Many academics fear future cuts and increased restrictions. Dr King-wa Fu, an associate professor at HKU’s Journalism and Media Studies Centre, says the fall-out from the protests was “likely” to affect university funding.

“I expect the government and the pro-establishment political parties will use all kinds of excuses to make the university funding difficult,” he says. “For example, setting up different conditions or procedures to signal that the universities are not really ‘independent’ but should follow the government’s direction.”

Over and above ongoing funding and support for new infrastructure projects, the public universities are likely to need some kind of financial bailout for repairs to protest damage. The Chinese University of Hong Kong (CUHK), for one, estimates repair work will cost at least HK$70 million ($13.1 million) including the replacement of 75 university vehicles. City University (CityU) estimates it will have to foot an even higher repair bill.

In the meantime, Hong Kong’s battered universities have taken steps to prevent further damage. Students returning to campuses in recent days for the start of a new semester found a variety of security measures in place, from turnstiles and card-readers to security guards. Student and staff movements can now presumably be monitored.

“The campus access control will be retained from the beginning of this second term until further notice,” a CUHK spokesperson says. “The university will review the level of security measures in line with risk assessment of the prevailing situation”.

Hong Kong Baptist University (HKBU), too, now requires “all students and colleagues entering the campus … to show or scan their student or staff cards, while visitors entering campus need to register, and have their identity and purpose of visit verified by their HKBU hosts”.

One fourth-year HKBU student says she is suspicious of the action. The university has never had those sorts of checkpoints in the past, the Hong Kong–born 21-year-old says, and the increased security would not necessarily prevent violence because attacks could always happen just outside university gates.

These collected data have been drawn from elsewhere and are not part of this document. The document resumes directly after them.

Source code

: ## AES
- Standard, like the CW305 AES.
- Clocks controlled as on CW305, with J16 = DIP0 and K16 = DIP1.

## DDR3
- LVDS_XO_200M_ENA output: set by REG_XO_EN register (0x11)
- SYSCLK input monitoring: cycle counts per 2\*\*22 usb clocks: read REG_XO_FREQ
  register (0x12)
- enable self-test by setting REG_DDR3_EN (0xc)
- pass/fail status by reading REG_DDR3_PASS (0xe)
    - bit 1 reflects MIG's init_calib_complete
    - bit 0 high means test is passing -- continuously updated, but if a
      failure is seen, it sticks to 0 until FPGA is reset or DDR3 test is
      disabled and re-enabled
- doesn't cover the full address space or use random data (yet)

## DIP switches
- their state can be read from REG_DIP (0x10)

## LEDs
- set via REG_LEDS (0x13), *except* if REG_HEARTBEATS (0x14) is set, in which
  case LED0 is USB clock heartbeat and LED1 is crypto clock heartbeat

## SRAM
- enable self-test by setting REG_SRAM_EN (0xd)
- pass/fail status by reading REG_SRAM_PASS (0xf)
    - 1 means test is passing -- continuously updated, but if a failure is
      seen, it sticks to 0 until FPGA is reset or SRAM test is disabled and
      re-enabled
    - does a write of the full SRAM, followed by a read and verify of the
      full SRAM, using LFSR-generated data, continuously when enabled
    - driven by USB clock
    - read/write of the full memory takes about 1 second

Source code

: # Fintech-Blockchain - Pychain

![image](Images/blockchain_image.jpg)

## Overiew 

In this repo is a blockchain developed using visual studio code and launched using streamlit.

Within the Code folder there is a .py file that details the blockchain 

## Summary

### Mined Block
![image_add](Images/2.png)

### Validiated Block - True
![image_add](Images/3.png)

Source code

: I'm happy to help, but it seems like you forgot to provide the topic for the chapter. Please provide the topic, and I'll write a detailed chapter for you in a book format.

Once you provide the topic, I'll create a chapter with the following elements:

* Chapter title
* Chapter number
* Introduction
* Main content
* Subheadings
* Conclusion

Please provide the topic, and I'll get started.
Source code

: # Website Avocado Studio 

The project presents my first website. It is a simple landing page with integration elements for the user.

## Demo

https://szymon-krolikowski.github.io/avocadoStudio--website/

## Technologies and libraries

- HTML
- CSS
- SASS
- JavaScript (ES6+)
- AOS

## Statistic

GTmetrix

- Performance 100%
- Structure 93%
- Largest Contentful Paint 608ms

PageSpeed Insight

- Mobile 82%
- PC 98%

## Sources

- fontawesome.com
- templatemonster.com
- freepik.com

“I think it’s more like tracking students,” she says. “They will have records of who comes in, and when they come and when they leave.”

Led by Hong Kong’s young, including university and school students, the Hong Kong protests have been fuelled by China’s steady encroachment on civil liberties, by the shortage of housing and by the perceived loss of jobs to “mainlanders”.

Although there is widespread support for the movement, some students question whether the violence and material damage associated with the protests is justified. The HKU social science student says the protesters haven’t achieved anything, and haven’t even won sympathy for the cause from the public.

“Protesters defendviolent protests saying that no one knows if protests can work untilthey try it,” the Hong Kong local says. “If that’s so, then political analysts and anyone in theactuarial industry can pack their bags because apparently makingeducated estimates is not a thing.”

Crowds of mainland and foreign students enrolled at Hong Kong universities fled last year when the protests hit campuses, and the reputation of Hong Kong’s internationally prestigious universities may be permanently affected.

Ranking 35 in the world according to the current Times Higher Education rankings, HKU has a stellar academic reputation. According to the same table, CUHK has a ranking of 57. By comparison, the University of Sydney has a ranking of 60 and the Australian National University 50.

Foreign students, including Australians, have long flocked to Hong Kong to study and numbers have increased over the past five years to just over 18,000 in 2018-19. Many believe those days are numbered.

HKU’s Dr Fu thinks the appeal of Hong Kong’s universities will remain “profoundly” affected by the negative publicity of the protests, at least over the short term.

“The general impression is that Hong Kong may no longer be a safe place any more especially on the university campuses,” he says. “Every time videos of police violence and use of teargas are circulated in the media, it reinforces people’s general impression, even though most of the places in Hong Kong are indeed peaceful and safe. I believe many foreign students, especially mainland students, may choose to study somewhere else.”